Je comprends pourquoi beaucoup de lecteurs répugneront à changer leur manière de parler sous la contrainte. De la même manière qu'il est admirable pour un prisonnier de dire la vérité à un tyran, même si cela se solde par une punition rapide et brutale, il y a une certaine noblesse dans le refus de laisser des écrits, des paroles ou des tweets être réduits à leurs probables conséquences. D'où une troisième raison d'éviter l'intolérance inversée défensive –ni morale, ni stratégique, la justification de son refus est aspirationnelle.
«Nous allons devenir un pays de minorités majoritaires. Ce ne sera plus un pays dirigé par des hommes blancs.»
Comme je l’ai déjà indiqué, le genre de rhétorique utilisée par Jeong risque de retarder, et non pas accélérer, l’ascendance politique des personnes de couleur. Mais comme l’a fait remarquer Anand Giridharadas, chroniqueur politique sur NBC, lorsqu’il était l'invité de mon podcast, The Good Fight, il est d'autant plus justifié d'éviter ce genre de discours si vous êtes convaincu de l'imminence de la victoire de «l’inévitable majorité démographique»:
«Nous allons devenir un pays de minorités majoritaires. Ce ne sera plus un pays dirigé par des hommes blancs. Dans certains secteurs, le changement est plus rapide, mais le train est en marche partout. Donc ici, une partie de la difficulté consiste à demander à ceux qui sont encore bien souvent du mauvais côté du manche, mais qui arrivent dans un pays qui leur est de plus en plus favorable, de se préparer à la manière dont ils se comporteront une fois leur victoire assurée.»
Vision ambitieuse d'une Amérique racialement juste
Mais il est difficile de demander à des gens d'être magnanimes et charitables dans la victoire quand ils n'ont pas encore gagné. La marche de leur triomphe, qui se déroulera sur des décennies et des millions de petits moments –au travail et autour des fontaines à eau, à l'école et dans les rues– suscitera tellement de peurs, d'angoisses, de racisme, de machisme et de sexisme que si les partisans de la nouvelle Amérique ne sont pas magnanimes dans leur victoire, il pourrait s'agir d'une victoire à la Pyrrhus. Et il importe de ne pas perdre le pays au moment-même où il aurait pu passer dans d'autres mains.
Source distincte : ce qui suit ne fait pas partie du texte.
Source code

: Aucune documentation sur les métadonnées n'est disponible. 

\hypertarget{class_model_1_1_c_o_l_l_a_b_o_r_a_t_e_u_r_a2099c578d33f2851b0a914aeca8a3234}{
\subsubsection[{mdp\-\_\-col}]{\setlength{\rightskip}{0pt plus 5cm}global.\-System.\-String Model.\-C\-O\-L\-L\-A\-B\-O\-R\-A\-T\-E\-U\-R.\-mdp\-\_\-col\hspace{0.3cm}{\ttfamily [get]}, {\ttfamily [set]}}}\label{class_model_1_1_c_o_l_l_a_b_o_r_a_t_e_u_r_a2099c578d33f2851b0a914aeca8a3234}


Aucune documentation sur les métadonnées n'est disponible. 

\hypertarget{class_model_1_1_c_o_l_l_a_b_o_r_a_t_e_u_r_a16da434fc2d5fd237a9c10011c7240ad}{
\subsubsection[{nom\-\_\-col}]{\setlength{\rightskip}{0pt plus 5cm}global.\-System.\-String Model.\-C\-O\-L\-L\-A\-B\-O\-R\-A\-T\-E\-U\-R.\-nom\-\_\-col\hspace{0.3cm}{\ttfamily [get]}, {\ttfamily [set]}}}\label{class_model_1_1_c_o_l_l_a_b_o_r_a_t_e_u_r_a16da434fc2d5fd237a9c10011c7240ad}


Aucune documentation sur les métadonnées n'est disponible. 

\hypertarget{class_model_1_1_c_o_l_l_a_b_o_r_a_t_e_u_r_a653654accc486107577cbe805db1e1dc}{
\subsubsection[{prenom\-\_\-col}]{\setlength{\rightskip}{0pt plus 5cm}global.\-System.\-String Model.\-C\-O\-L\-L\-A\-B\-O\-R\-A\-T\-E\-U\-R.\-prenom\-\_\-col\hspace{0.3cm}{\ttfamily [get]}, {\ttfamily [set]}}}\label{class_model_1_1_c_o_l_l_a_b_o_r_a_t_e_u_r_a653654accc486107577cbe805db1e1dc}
Si la gauche imite la rhétorique incendiaire de la droite, le meilleur avenir possible verra les groupes minoritaires d'aujourd'hui prendre les rênes du pouvoir, mais nos divisions sociales devenir toujours plus toxiques. Puisqu'il nous faudra toujours vivre côte à côte, cela signifierait que les groupes minoritaires, même une fois au pouvoir, pourraient être confrontés à l’hostilité d’un bloc extrêmement aigri de ce que Jeong qualifierait de «vieux hommes blancs».
L'intolérance inversée défensive, en d'autres termes, est une recette désastreuse si l'on veut construire le type de société à laquelle la gauche, vu ses valeurs et les intérêts de ses membres, devrait aspirer: une société où il y a plus, et pas moins, d'amitié et d'affection entre les lignes raciales, une société qui est plus, et pas moins, pacifique. Et c'est pourquoi tout progressiste ou homme ou femme de gauche faisant sienne une vision ambitieuse d'une Amérique racialement juste devrait avoir de très bonnes raisons de rejeter le type de rhétorique qu'incarnent les tweets de Jeong.